## Goal of the exercise
Say the number of lines in the records below that hold the word "strong", and only that number.

Saved entries:
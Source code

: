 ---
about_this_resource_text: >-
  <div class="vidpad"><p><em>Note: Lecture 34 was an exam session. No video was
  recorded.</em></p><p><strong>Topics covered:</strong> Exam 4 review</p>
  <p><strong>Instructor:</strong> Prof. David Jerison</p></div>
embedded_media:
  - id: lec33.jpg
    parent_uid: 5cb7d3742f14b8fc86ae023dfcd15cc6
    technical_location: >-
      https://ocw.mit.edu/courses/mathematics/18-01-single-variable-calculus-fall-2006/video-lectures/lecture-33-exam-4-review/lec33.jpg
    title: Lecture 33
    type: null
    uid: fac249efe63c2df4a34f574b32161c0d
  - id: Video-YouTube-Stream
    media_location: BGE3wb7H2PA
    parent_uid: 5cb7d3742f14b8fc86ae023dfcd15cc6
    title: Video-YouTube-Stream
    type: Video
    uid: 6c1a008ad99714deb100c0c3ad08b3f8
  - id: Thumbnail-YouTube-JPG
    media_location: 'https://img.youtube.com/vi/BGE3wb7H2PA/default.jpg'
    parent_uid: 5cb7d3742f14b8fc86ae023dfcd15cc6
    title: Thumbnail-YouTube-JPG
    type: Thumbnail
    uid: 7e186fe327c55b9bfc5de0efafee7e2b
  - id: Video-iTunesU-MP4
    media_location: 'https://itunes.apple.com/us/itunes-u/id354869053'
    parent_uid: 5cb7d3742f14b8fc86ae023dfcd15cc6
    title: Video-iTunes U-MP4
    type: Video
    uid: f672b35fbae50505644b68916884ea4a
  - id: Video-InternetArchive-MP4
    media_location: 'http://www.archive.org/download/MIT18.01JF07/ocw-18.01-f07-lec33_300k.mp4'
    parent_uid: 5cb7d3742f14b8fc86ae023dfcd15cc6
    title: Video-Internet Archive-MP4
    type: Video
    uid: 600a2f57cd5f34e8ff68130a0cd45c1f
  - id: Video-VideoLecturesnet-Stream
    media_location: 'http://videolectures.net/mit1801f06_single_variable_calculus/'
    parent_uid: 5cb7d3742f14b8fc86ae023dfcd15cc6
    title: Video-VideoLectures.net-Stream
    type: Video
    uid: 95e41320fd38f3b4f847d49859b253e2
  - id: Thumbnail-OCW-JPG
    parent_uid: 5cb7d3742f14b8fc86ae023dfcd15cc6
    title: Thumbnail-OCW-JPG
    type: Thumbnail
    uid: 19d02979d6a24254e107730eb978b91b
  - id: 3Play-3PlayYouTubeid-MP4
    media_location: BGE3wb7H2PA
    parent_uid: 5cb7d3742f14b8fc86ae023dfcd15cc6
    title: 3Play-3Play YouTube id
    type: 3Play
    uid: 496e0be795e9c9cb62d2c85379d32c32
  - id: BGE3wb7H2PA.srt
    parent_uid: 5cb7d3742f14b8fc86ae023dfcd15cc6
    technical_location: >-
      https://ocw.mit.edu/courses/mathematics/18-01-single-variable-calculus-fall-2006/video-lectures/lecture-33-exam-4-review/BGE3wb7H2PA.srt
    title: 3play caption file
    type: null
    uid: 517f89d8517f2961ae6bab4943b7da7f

## Response to the task
2